→ **The problem**
Find the lines of data that contain the string "create", then list them.

→ **Supplied records**
===============

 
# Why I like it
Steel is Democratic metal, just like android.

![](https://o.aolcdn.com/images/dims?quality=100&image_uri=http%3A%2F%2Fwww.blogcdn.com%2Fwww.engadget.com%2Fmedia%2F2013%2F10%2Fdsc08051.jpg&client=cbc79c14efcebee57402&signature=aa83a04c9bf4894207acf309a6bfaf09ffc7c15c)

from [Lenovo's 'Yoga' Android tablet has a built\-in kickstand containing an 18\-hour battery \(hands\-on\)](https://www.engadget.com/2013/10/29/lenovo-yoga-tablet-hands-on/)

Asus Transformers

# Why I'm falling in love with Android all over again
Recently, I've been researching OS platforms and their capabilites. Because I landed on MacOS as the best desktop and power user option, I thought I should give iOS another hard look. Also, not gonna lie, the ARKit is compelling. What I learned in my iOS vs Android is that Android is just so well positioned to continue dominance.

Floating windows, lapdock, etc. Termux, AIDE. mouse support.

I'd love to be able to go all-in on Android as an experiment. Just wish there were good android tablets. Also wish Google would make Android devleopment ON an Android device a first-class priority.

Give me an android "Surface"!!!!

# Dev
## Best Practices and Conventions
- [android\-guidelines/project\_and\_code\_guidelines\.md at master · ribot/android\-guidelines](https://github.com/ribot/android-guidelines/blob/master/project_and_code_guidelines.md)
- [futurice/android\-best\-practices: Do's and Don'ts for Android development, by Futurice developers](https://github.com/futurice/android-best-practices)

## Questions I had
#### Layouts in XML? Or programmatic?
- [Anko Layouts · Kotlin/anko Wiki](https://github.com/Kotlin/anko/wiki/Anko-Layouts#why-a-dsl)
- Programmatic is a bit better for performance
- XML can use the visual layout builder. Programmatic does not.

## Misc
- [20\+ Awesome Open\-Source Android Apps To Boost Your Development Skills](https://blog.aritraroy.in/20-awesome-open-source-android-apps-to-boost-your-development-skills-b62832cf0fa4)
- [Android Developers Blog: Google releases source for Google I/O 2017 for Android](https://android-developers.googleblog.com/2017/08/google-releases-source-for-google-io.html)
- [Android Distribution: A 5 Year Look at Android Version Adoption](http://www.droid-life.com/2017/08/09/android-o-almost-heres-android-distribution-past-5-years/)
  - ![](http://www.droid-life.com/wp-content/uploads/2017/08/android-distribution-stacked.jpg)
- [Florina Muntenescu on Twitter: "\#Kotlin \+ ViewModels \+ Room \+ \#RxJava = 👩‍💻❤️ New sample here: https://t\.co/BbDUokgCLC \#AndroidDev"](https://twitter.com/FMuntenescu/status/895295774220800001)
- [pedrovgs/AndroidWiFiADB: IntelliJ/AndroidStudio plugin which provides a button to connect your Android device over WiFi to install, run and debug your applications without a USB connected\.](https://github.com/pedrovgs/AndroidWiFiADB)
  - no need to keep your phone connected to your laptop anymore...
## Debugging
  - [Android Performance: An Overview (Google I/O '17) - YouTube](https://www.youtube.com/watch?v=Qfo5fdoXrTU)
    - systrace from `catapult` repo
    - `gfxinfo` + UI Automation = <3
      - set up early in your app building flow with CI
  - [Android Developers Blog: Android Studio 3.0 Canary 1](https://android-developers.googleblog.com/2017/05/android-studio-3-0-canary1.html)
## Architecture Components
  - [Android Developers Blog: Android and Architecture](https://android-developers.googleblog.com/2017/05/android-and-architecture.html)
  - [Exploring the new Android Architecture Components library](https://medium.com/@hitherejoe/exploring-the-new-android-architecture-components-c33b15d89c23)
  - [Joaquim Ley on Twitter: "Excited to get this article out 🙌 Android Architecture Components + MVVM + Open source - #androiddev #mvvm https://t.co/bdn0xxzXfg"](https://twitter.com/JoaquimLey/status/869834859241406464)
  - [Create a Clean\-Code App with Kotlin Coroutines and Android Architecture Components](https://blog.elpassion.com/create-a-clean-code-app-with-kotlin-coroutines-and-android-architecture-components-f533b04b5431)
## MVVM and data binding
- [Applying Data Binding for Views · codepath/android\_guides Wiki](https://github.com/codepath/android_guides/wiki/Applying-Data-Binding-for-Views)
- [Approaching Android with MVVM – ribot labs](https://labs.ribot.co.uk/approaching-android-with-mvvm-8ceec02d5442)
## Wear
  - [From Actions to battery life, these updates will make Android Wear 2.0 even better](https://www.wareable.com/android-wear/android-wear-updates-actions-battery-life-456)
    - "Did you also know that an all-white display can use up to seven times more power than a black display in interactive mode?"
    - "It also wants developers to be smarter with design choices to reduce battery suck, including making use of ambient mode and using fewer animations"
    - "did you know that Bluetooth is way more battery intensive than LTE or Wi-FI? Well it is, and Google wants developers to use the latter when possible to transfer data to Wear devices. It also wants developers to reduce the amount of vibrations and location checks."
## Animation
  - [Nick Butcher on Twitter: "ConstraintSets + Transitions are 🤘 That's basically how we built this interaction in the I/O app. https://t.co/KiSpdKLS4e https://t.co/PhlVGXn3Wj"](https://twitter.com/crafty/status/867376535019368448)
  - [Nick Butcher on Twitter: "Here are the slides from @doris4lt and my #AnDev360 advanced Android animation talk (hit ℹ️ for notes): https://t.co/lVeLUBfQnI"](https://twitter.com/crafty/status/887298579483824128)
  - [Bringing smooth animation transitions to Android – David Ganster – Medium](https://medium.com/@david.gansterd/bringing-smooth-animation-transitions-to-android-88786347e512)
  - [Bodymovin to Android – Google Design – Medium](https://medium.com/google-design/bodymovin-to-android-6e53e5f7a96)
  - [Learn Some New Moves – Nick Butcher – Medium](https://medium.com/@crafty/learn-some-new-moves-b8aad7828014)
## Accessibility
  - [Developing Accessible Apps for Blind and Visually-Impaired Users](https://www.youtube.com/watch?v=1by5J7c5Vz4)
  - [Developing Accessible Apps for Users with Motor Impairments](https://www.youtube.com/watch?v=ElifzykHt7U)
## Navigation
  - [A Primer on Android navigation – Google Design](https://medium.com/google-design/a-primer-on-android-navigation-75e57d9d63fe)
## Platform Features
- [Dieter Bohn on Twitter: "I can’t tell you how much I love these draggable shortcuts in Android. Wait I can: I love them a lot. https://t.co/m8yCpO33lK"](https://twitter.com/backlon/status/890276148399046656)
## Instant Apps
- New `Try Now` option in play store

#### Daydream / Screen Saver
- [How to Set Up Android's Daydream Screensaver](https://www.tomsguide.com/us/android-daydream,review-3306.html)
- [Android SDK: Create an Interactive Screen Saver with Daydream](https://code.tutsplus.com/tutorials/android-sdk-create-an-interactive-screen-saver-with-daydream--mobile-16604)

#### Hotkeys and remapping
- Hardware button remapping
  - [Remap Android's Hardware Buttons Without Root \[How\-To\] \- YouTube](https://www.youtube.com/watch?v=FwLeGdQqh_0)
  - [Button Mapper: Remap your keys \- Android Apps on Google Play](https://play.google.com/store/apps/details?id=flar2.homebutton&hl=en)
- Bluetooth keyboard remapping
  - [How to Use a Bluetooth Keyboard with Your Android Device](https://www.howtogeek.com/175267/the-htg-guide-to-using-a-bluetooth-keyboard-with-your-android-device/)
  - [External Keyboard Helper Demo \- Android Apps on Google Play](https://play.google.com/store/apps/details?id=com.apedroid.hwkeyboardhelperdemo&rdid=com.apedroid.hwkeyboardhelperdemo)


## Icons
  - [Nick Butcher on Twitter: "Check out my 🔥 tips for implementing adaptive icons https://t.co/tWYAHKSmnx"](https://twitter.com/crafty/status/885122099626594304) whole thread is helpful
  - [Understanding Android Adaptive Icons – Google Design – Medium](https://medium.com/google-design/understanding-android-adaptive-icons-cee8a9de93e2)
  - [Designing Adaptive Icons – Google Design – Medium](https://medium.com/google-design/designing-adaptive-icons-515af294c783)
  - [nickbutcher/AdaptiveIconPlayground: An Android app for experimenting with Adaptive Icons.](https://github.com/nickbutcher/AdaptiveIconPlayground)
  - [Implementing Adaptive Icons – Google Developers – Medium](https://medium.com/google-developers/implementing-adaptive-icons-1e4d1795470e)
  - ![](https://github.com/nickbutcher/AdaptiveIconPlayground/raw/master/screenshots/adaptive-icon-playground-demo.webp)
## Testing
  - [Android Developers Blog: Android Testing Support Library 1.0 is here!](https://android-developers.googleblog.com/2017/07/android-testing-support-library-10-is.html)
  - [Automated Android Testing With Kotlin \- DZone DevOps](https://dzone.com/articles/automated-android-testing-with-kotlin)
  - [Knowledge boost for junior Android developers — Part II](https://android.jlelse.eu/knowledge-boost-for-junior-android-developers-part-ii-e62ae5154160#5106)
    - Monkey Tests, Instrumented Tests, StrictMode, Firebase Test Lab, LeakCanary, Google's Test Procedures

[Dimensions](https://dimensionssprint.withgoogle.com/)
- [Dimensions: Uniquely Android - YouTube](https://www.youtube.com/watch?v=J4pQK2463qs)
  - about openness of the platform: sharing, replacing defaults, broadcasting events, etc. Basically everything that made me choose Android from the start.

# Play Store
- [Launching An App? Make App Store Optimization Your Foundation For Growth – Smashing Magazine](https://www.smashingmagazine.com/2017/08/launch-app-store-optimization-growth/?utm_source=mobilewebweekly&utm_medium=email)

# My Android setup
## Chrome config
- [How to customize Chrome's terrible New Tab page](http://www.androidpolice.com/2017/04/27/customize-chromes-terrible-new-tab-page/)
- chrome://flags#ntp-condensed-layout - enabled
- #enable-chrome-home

===============

→ **Response area**
  - [Create a Clean\-Code App with Kotlin Coroutines and Android Architecture Components](https://blog.elpassion.com/create-a-clean-code-app-with-kotlin-coroutines-and-android-architecture-components-f533b04b5431)
- [Android SDK: Create an Interactive Screen Saver with Daydream](https://code.tutsplus.com/tutorials/android-sdk-create-an-interactive-screen-saver-with-daydream--mobile-16604)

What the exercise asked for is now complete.